## Task to carry out
From the entries below, extract every line that includes the word "checkout".

## Given records

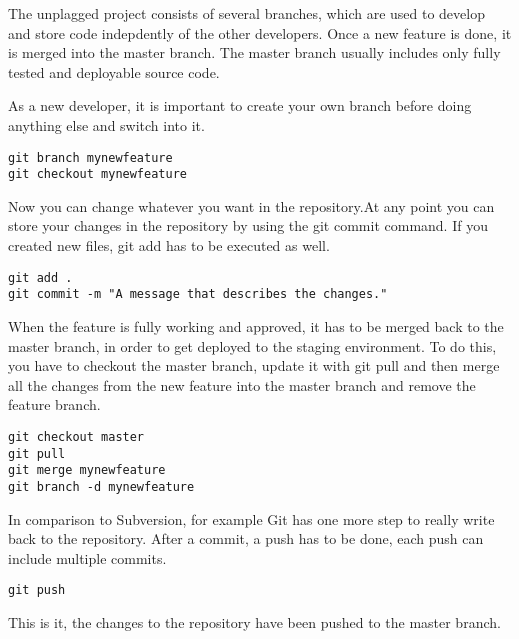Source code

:The unplagged project consists of several branches, which are used to develop and store code indepdently of the other developers. Once a new feature is done, it is merged into the master branch. The master branch usually includes only fully tested and deployable source code. 

As a new developer, it is important to create your own branch before doing anything else and switch into it.
\begin{verbatim}
git branch mynewfeature
git checkout mynewfeature
\end{verbatim}

Now you can change whatever you want in the repository.At any point you can store your changes in the repository by using the git commit command. If you created new files, git add has to be executed as well.

\begin{verbatim}
git add .
git commit -m "A message that describes the changes."
\end{verbatim}

When the feature is fully working and approved, it has to be merged back to the master branch, in order to get deployed to the staging environment. To do this, you have to checkout the master branch, update it with git pull and then merge all the changes from the new feature into the master branch and remove the feature branch.
\begin{verbatim}
git checkout master
git pull
git merge mynewfeature
git branch -d mynewfeature
\end{verbatim}

In comparison to Subversion, for example Git has one more step to really write back to the repository. After a commit, a push has to be done, each push can include multiple commits.
\begin{verbatim}
git push
\end{verbatim}

This is it, the changes to the repository have been pushed to the master branch.

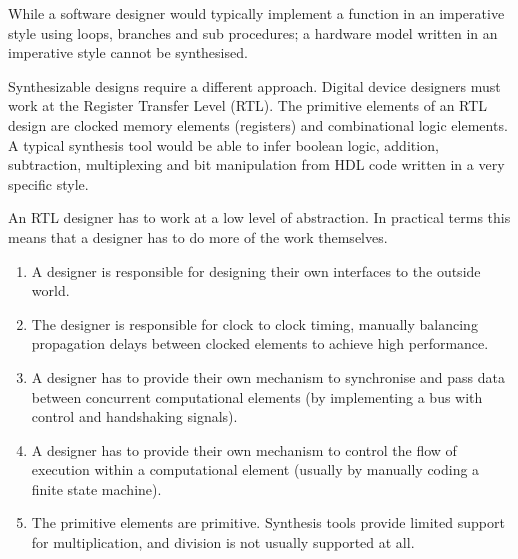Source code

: \documentclass[letterpaper,10pt,english]{manual}
\begin{document}
While a software designer would typically implement a function in an
imperative style using loops, branches and sub procedures; a hardware model
written in an imperative style cannot be synthesised.

Synthesizable designs require a different approach. Digital device designers
must work at the Register Transfer Level (RTL). The primitive elements of an
RTL design are clocked memory elements (registers) and combinational logic
elements. A typical synthesis tool would be able to infer boolean logic,
addition, subtraction, multiplexing and bit manipulation from HDL code
written in a very specific style.

An RTL designer has to work at a low level of abstraction. In practical
terms this means that a designer has to do more of the work themselves.
\begin{enumerate}
\item {} 
A designer is responsible for designing their own interfaces to
the outside world.

\item {} 
The designer is responsible for clock to clock timing, manually
balancing propagation delays between clocked elements to achieve
high performance.

\item {} 
A designer has to provide their own mechanism to synchronise and
pass data between concurrent computational elements (by
implementing a bus with control and handshaking signals).

\item {} 
A designer has to provide their own mechanism to control the flow
of execution within a computational element (usually by manually
coding a finite state machine).

\item {} 
The primitive elements are primitive. Synthesis tools provide
limited support for multiplication, and division is not usually
supported at all.

\end{enumerate}
\end{document}
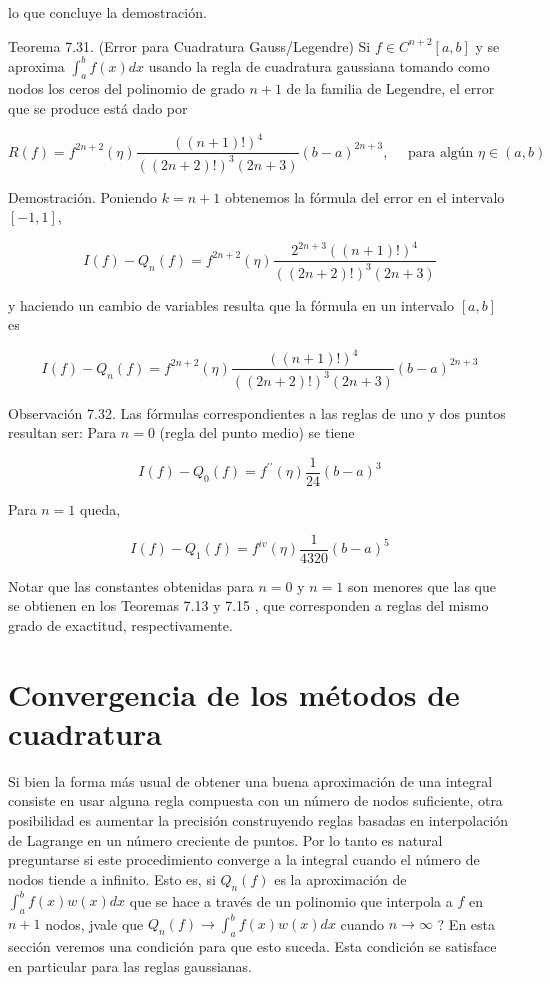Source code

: \documentclass[10pt]{book}
\begin{document}
lo que concluye la demostración.

Teorema 7.31. (Error para Cuadratura Gauss/Legendre) Si $f \in C^{n+2}[a, b]$ y se aproxima $\int_{a}^{b} f(x) d x$ usando la regla de cuadratura gaussiana tomando como nodos los ceros del polinomio de grado $n+1$ de la familia de Legendre, el error que se produce está dado por


\begin{equation*}
R(f)=f^{2 n+2}(\eta) \frac{((n+1)!)^{4}}{((2 n+2)!)^{3}(2 n+3)}(b-a)^{2 n+3}, \quad \text { para algún } \eta \in(a, b) \tag{7.14}
\end{equation*}


Demostración. Poniendo $k=n+1$ obtenemos la fórmula del error en el intervalo $[-1,1]$,

$$
I(f)-Q_{n}(f)=f^{2 n+2}(\eta) \frac{2^{2 n+3}((n+1)!)^{4}}{((2 n+2)!)^{3}(2 n+3)}
$$

y haciendo un cambio de variables resulta que la fórmula en un intervalo $[a, b]$ es

$$
I(f)-Q_{n}(f)=f^{2 n+2}(\eta) \frac{((n+1)!)^{4}}{((2 n+2)!)^{3}(2 n+3)}(b-a)^{2 n+3}
$$

Observación 7.32. Las fórmulas correspondientes a las reglas de uno y dos puntos resultan ser: Para $n=0$ (regla del punto medio) se tiene

$$
I(f)-Q_{0}(f)=f^{\prime \prime}(\eta) \frac{1}{24}(b-a)^{3}
$$

Para $n=1$ queda,

$$
I(f)-Q_{1}(f)=f^{i v}(\eta) \frac{1}{4320}(b-a)^{5}
$$

Notar que las constantes obtenidas para $n=0$ y $n=1$ son menores que las que se obtienen en los Teoremas 7.13 y 7.15 , que corresponden a reglas del mismo grado de exactitud, respectivamente.

\section{Convergencia de los métodos de cuadratura}
Si bien la forma más usual de obtener una buena aproximación de una integral consiste en usar alguna regla compuesta con un número de nodos suficiente, otra posibilidad es aumentar la precisión construyendo reglas basadas en interpolación de Lagrange en un número creciente de puntos. Por lo tanto es natural preguntarse si este procedimiento converge a la integral cuando el número de nodos tiende a infinito. Esto es, si $Q_{n}(f)$ es la aproximación de $\int_{a}^{b} f(x) w(x) d x$ que se hace a través de un polinomio que interpola a $f$ en $n+1$ nodos, jvale que $Q_{n}(f) \rightarrow \int_{a}^{b} f(x) w(x) d x$ cuando $n \rightarrow \infty$ ? En esta sección veremos una condición para que esto suceda. Esta condición se satisface en particular para las reglas gaussianas.
\end{document}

## Answer to this problem
git checkout mynewfeature
When the feature is fully working and approved, it has to be merged back to the master branch, in order to get deployed to the staging environment. To do this, you have to checkout the master branch, update it with git pull and then merge all the changes from the new feature into the master branch and remove the feature branch.
git checkout master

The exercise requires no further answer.